I'd be grateful if any of my blog readers had comments about where I'm heading with this research... if you have memories of picnic stew at gatherings, have recipes or photos you'd be willing to share, could connect me with great stew makers, or if you've eaten the referenced Valachian goulash in the Czech Republic, let me know! Any info at all would be useful... I never know where a clue will lead.

Goulash
(Pauline Blazek from Generation to Generation: Czech Foods, Customs and Traditions, Texas Style! by the Historical Society of the Catholic Czech Club of Dallas, 1980)

1 lb. boneless meat
2 tsp. lard or bacon drippings
1 onion
clove of garlic
potatoes
1/2 tsp. caraway seed
1 heaping Tbsp. flour
dash paprika
salt to taste

Fry onion in lard until golden brown. Add meat, salt, garlic and caraway. Cook slowly until the grease from the meat evaporate out, 10-15 minutes. Add flour and brown. Add enough warm water to cover meat. Cook about 1 hour. Add as many potatoes as you like and cook until they are done. Sprinkle with paprika. Serves 4-5 according to amount of potatoes.

Goulash or Gulas
(This recipe from Willa Mae Cervenka appears in Czech Reflections: Recipes, Memories and History from the McLennan-Hill Chapter of the Czech Heritage Society, 1994 and also in the Czech Heritage Cookbook from Travis-Williamson Counties Czech Heritage Society, 1996. However, in Czech Reflections, Ms. Cervenka credits the recipe to Vladimir and Katerina Adamek, Czechoslovakia.)

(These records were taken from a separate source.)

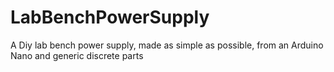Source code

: # LabBenchPowerSupply
A Diy lab bench power supply, made as simple as possible, from an Arduino Nano and generic discrete parts
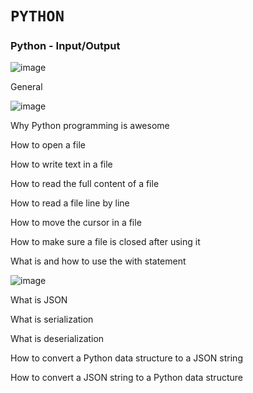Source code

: # `PYTHON`

### Python - Input/Output

![image](https://github.com/Joseph-Chukwudiegwu/alx-higher_level_programming/assets/117829502/ad0cec82-bed4-46d1-8317-685e10944fd9)


General

![image](https://github.com/Joseph-Chukwudiegwu/alx-higher_level_programming/assets/117829502/d2c1e880-f42a-4622-9ecf-307a8ebb3027)


Why Python programming is awesome

How to open a file

How to write text in a file

How to read the full content of a file

How to read a file line by line

How to move the cursor in a file

How to make sure a file is closed after using it

What is and how to use the with statement

![image](https://github.com/Joseph-Chukwudiegwu/alx-higher_level_programming/assets/117829502/c4e2bb8d-9f73-41cd-92f5-b0cac2132880)

What is JSON

What is serialization

What is deserialization

How to convert a Python data structure to a JSON string

How to convert a JSON string to a Python data structure
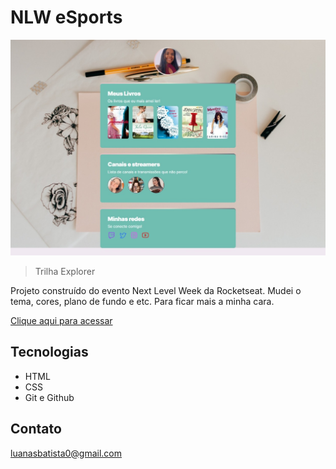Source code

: # NLW eSports

![preview](./.github/preview.png)

> Trilha Explorer

Projeto construído do evento Next Level Week da Rocketseat. Mudei o tema, cores, plano de fundo e etc. Para ficar mais a minha cara.

[Clique aqui para acessar](https://luanalb.github.io/NLW_Esports/)

## Tecnologias

- HTML
- CSS
- Git e Github

## Contato

luanasbatista0@gmail.com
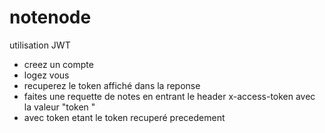 # notenode

utilisation JWT 

* creez un compte 
* logez vous 
* recuperez le token affiché dans la reponse 
* faites une requette de notes en entrant le header x-access-token avec la valeur "token "
* avec token etant le token recuperé precedement
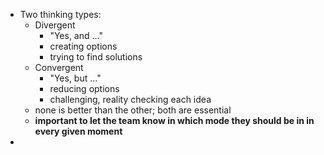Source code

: - Two thinking types:
	- Divergent
		- "Yes, and ..."
		- creating options
		- trying to find solutions
	- Convergent
		- "Yes, but ..."
		- reducing options
		- challenging, reality checking each idea
	- none is better than the other; both are essential
	- __important to let the team know in which mode they should be in in every given moment__
- 
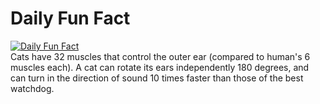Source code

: # Daily Fun Fact
[![Daily Fun Fact](https://github.com/huy2x/daily-fun-facts/actions/workflows/daily-fun-facts.yml/badge.svg)](https://github.com/huy2x/daily-fun-facts/actions/workflows/daily-fun-facts.yml)<br/>
Cats have 32 muscles that control the outer ear (compared to human's 6 muscles each). A cat can rotate its ears independently 180 degrees, and can turn in the direction of sound 10 times faster than those of the best watchdog.
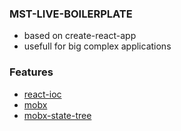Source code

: 
### MST-LIVE-BOILERPLATE
- based on create-react-app
- usefull for big complex applications

###  Features
- [react-ioc](https://github.com/gnaeus/react-ioc)
- [mobx](https://github.com/mobxjs/mobx)
- [mobx-state-tree](https://github.com/mobxjs/mobx-state-tree)
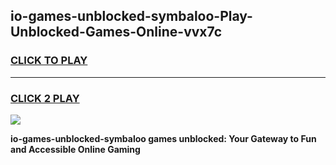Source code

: 
## io-games-unblocked-symbaloo-Play-Unblocked-Games-Online-vvx7c
<h3>
<a href="https://premium76.site?title=io-games-unblocked-symbaloo&ref=24A">CLICK TO PLAY</a></h3>
<hr>

<h3>
<a href="https://premium76.site?title=io-games-unblocked-symbaloo&ref=24A">CLICK 2 PLAY</a>
  
</h3>

<a href="https://premium76.site?title=io-games-unblocked-symbaloo&ref=24A"><img src="https://clearcache.store/games.png"></a>


**io-games-unblocked-symbaloo games unblocked: Your Gateway to Fun and Accessible Online Gaming**
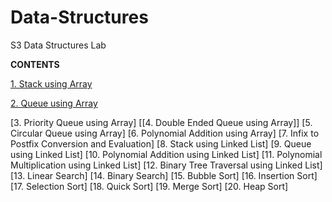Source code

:# Data-Structures
S3 Data Structures Lab

**CONTENTS**

[1. Stack using Array](https://github.com/megharanjani/Data-Structures/blob/7e6e411afc9414df3febc9b44d53098754ca73a6/Stack)

[2. Queue using Array](https://github.com/megharanjani/Data-Structures/blob/7e6e411afc9414df3febc9b44d53098754ca73a6/Queue)

[3. Priority Queue using Array]
[[4. Double Ended Queue using Array]]
[5. Circular Queue using Array]
[6. Polynomial Addition using Array]
[7. Infix to Postfix Conversion and Evaluation]
[8. Stack using Linked List]
[9. Queue using Linked List]
[10. Polynomial Addition using Linked List]
[11. Polynomial Multiplication using Linked List]
[12. Binary Tree Traversal using Linked List]
[13. Linear Search]
[14. Binary Search]
[15. Bubble Sort]
[16. Insertion Sort]
[17. Selection Sort]
[18. Quick Sort]
[19. Merge Sort]
[20. Heap Sort]
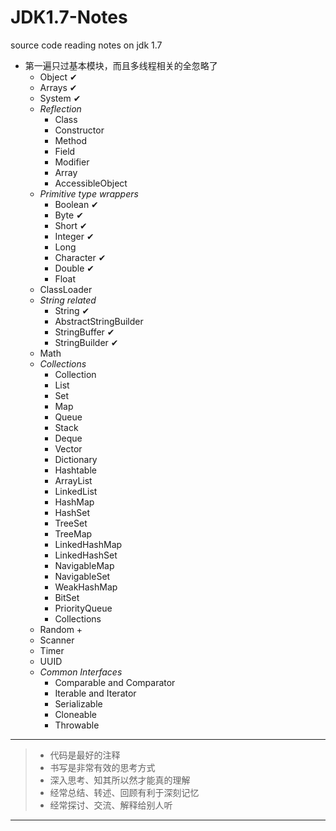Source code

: JDK1.7-Notes
============

source code reading notes on jdk 1.7

- 第一遍只过基本模块，而且多线程相关的全忽略了
    - Object &#10004;
    - Arrays &#10004;
    - System &#10004;
    - *Reflection*
        - Class
        - Constructor
        - Method
        - Field
        - Modifier
        - Array
        - AccessibleObject
    - *Primitive type wrappers*
        - Boolean &#10004;
        - Byte &#10004;
        - Short &#10004;
        - Integer &#10004;
        - Long
        - Character &#10004;
        - Double &#10004;
        - Float
    - ClassLoader
    - *String related*
        - String &#10004;
        - AbstractStringBuilder
        - StringBuffer &#10004;
        - StringBuilder &#10004;
    - Math
    - *Collections*
        - Collection
        - List
        - Set
        - Map
        - Queue
        - Stack
        - Deque
        - Vector
        - Dictionary
        - Hashtable
        - ArrayList
        - LinkedList
        - HashMap
        - HashSet
        - TreeSet
        - TreeMap
        - LinkedHashMap
        - LinkedHashSet
        - NavigableMap
        - NavigableSet
        - WeakHashMap
        - BitSet
        - PriorityQueue
        - Collections
    - Random +
    - Scanner
    - Timer
    - UUID
    - *Common Interfaces*
        - Comparable and Comparator
        - Iterable and Iterator
        - Serializable
        - Cloneable
        - Throwable

-----

> - 代码是最好的注释
> - 书写是非常有效的思考方式
> - 深入思考、知其所以然才能真的理解
> - 经常总结、转述、回顾有利于深刻记忆
> - 经常探讨、交流、解释给别人听

-----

2 T. bacon grease, lard or oil
1 1/2 lb. cubed beef or pork (or 1/2 of each)
1 1/2 lg. onion, chopped
1 T. paprika
1/2 tsp. pepper
1 tsp. salt, to taste
2 bay leaves (opt.)
1 1/2 T. flour
1/2 can beer
1/2 c. catsup

In skillet, have the grease hot, then add the cubed beef and cook until broan. Add to this the chopped onions and saute. Put all this into a large pot and add enough water to cover. Add paprika, pepper, salt and bay leaves. Let this come to a boil, then simmer for 1 1/2 hours. In separate bowl, mix the flour into 1 cup water. Stir well - prevent lumps. (Use cool water.) Ten minutes before the goulash is done, add the flour mixture. The 5 minutes before serving, add the beer and catsup. When serving, pour over portions of cooked dumplings or cooked cubed potatoes. Do not overcook the potatoes.

Good Stew
(Hattie Kolar from Czech Reflections: Recipes, Memories and History from the McLennan-Hill Chapter of the Czech Heritage Society, 1994)

2 lbs. meat
1 teaspoon salt
onion
garlic
1/2 teaspoon cumin
1/2 bay leaf
1/2 cup tomato juice
1 tablespoon chile powder
1/2 teaspoon chile pepper
1/4 teaspoon poultry seasoning

Brown meat, then add onion and saute a little, add other ingredients and cook until almost done. Add potatoes about 20 minutes before it is finished.

* The book Czech Reflections also contains recipes for Gulasova Polevka (Goulash Soup) and Pivovarksy Gulas (Beer Hall Goulash) submitted by Alden Blanar Smith. Ms. Cervenka also submitted a recipe for Goulash under her own name that differs from hers above in that it includes celery, but omits the beer.